From the President, February 2019

Back in 1945, former U.S. Secretary of War Henry L. Stimson made the following observation about trust: “…the only way you can make a man trustworthy is to trust him; and the surest way to make him untrustworthy is to distrust him and show your distrust.” Aside from the sexism, that’s a compelling point. And yet how often does any of us typically choose to extend that trust to others?

Another question worth pondering is this: What makes you trust – or distrust – another? Is it their politics, gender, skin color? Maybe it’s their socio-economic status.

That last one can get people really squirrelly. Some folks seem to worship money, while others distrust it and the people who have a lot of it. Perhaps the healthiest people are those who are in the same boat as author Dan Millman, who once observed, “Money is neither my god nor my devil. It is a form of energy that tends to make us more of who we already are, whether it’s greedy or loving.”

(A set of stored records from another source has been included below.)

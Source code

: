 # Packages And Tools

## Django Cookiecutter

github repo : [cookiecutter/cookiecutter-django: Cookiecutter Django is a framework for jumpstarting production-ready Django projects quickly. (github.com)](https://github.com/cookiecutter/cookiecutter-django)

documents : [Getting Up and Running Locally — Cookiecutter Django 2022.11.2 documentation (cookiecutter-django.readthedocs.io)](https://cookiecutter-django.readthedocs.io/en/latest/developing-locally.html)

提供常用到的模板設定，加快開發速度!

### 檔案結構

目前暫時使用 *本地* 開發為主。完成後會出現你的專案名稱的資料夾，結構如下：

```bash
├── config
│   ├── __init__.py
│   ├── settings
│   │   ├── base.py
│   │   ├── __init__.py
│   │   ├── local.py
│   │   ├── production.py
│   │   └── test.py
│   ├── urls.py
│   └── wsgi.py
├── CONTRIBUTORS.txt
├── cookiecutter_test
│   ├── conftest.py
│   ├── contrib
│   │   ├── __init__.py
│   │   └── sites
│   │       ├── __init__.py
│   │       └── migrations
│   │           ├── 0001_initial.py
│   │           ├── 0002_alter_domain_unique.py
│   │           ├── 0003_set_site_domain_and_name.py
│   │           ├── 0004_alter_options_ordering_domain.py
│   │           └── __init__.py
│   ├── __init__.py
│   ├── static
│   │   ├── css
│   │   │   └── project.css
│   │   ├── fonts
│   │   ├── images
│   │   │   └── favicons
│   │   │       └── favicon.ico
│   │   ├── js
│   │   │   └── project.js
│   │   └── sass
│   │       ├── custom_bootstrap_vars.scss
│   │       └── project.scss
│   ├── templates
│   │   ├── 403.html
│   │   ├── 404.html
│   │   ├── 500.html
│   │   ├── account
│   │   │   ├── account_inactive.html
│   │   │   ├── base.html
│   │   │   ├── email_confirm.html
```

That means that we at Peoples Church will be just as warm, welcoming, loving, and trustworthy when we’ve doubled our current financial resources as we are now. And we’ll one day achieve that happy financial position because one of Peoples Church’s developmental ministry goals focuses on effective financial stewardship.

Did we choose this goal because we’re money hungry? Because we want to be known as “that rich church”? Or because we want to have the wherewithal to continue providing a liberal, non-creed-based spiritual community in Cedar Rapids?

At Peoples, we don’t value money for what it is, but rather for what it enables us to do. We know that the more financially secure we are, the more readily we can focus on creating the outcomes identified in our end statements:

  • We partner with others to build a fair and just world.
  • We create a spiritual home that welcomes all of good will.
  • We articulate our UU faith, teach it to our children, and live it in the world.
  • We support our Mission through compassionate presence, talented participation, and financial resources.
  • Together we create transformational worship experiences that inspire compassionate action.

We all get to trust that everybody will do everything they can to create these outcomes, by sharing with Peoples their skills and their cold, hard cash. Because we need it all: the trust, the skills, the money.

As humorist Henry Wheeler Shaw put it, “Money will buy you a pretty good dog, but it won’t buy the wag of her tail.” So let’s trust that, moving forward, we’ll enjoy both the dog and the wag.